May 29, 2015: landmark Dutch Supreme Court decision on liability of limited partner in Limited Partnership (Commanditaire Vennootschap)

A general partner in a limited partnership has unlimited liability for the debts of the business and has the authority to conduct the business of the partnership. The limited partner (sometimes also called silent partner) is not liable vis-à-vis third parties. Internally, he is liable for any losses only to the amount of his capital contribution.

However, a limited partner who acts as general partner vis-à-vis third parties becomes jointly and severally liable for all the partnership’s obligations to third parties. In this case, the limited partner may even be held liable for debts which arose before he violated the above provisions.

In the case at hand, the limited partner, together with the general partner, signed a lease agreement in 1998 and a lease termination agreement in October 2010 before the partners decided to dissolve the partnership in November 2010. A creditor of the partnership argued that as a result of signing the two agreements, the limited partner took an active part in the management of the partnership and therefore is liable for any and all debts of the partnership.

The creditor referred to the general rule laid down in article 20 paragraph 2 and 21 of the Netherlands Commercial Code (Wetboek van Koophandel) as validated by the Supreme Court (January 15, 1943, NLJ 1943/201 (Walvius) and April 11, 1980, NJ 1981/377).  In line with these decisions, the lower court agreed with the creditor that the extension of the limited partner’s liability applies irrespective of whether the third party knew or could be under the impression that the partner concerned is not a general partner.

On May 29, 2015, the Supreme Court decided that the extension of liability does not apply automatically. When having to decide if a limited partner is to be held liable for the consequences of holding himself out as as general partner, a court can take into account if a third party new or was under the impression that the partner concerned is not a general partner. Secondly, a court needs to take into account if the limited partner can be blamed for holding himself out as a general partner.

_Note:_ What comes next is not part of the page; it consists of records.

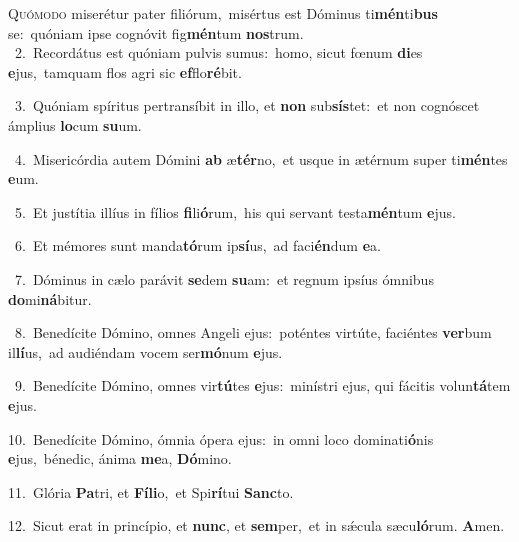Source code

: \lettrine{\initial\textcolor{\initialcolor}{Q}}{uómodo} miserétur pater filiórum,~\dagger misértus est Dóminus ti\-\textbf{mén}\-ti\textbf{bus} se:~\star quóniam ipse cognóvit fig\-\textbf{mén}\-tum \textbf{nos}\-trum.\\
{\numbfont\textcolor{\numbcolor}{~2.}}~Recordátus est quóniam pulvis sumus:~\dagger homo, sicut fœnum \textbf{di}\-es \textbf{e}\-jus,~\star tamquam flos agri sic \textbf{ef}\-flo\-\textbf{ré}\-bit.\par
{\numbfont\textcolor{\numbcolor}{~3.}}~Quóniam spíritus pertransíbit in illo, et \textbf{non} sub\-\textbf{sís}\-tet:~\star et non cognóscet ámplius \textbf{lo}\-cum \textbf{su}\-um.\par
{\numbfont\textcolor{\numbcolor}{~4.}}~Misericórdia autem Dómini \textbf{ab} æ\-\textbf{tér}\-no,~\star et usque in ætérnum super ti\-\textbf{mén}\-tes \textbf{e}\-um.\par
{\numbfont\textcolor{\numbcolor}{~5.}}~Et justítia illíus in fílios \textbf{fi}\-li\-\textbf{ó}\-rum,~\star his qui servant testa\-\textbf{mén}\-tum \textbf{e}\-jus.\par
{\numbfont\textcolor{\numbcolor}{~6.}}~Et mémores sunt manda\-\textbf{tó}\-rum ip\-\textbf{sí}\-us,~\star ad faci\-\textbf{én}\-dum \textbf{e}\-a.\par
{\numbfont\textcolor{\numbcolor}{~7.}}~Dóminus in cælo parávit \textbf{se}\-dem \textbf{su}\-am:~\star et regnum ipsíus ómnibus \textbf{do}\-mi\-\textbf{ná}\-bitur.\par
{\numbfont\textcolor{\numbcolor}{~8.}}~Benedícite Dómino, omnes Angeli ejus:~\dagger poténtes virtúte, faciéntes \textbf{ver}\-bum il\-\textbf{lí}\-us,~\star ad audiéndam vocem ser\-\textbf{mó}\-num \textbf{e}\-jus.\par
{\numbfont\textcolor{\numbcolor}{~9.}}~Benedícite Dómino, omnes vir\-\textbf{tú}\-tes \textbf{e}\-jus:~\star minístri ejus, qui fácitis volun\-\textbf{tá}\-tem \textbf{e}\-jus.\par
{\numbfont\textcolor{\numbcolor}{10.}}~Benedícite Dómino, ómnia ópera ejus:~\dagger in omni loco dominati\-\textbf{ó}\-nis \textbf{e}\-jus,~\star bénedic, ánima \textbf{me}\-a, \textbf{Dó}\-mino.\par
{\numbfont\textcolor{\numbcolor}{11.}}~Glória \textbf{Pa}\-tri, et \textbf{Fí}\-\textbf{li}o,~\star et Spi\-\textbf{rí}\-tui \textbf{Sanc}\-to.\par
{\numbfont\textcolor{\numbcolor}{12.}}~Sicut erat in princípio, et \textbf{nunc}\-, et \textbf{sem}\-per,~\star et in sǽcula sæcu\-\textbf{ló}\-rum. \textbf{A}\-men.\par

In conclusion: the harsh sanctions of an extension of liability should apply in those cases in which a limited partner abuses his limited liability against a third party that was under the impression that the limited partner was a general partner when acting on behalf the partnership. If a limited partner can validly argue that the impression was wrongful and, more importantly, that he is not to be blamed for holding himself out as general partner, the liability of the limited partner remains to be limited.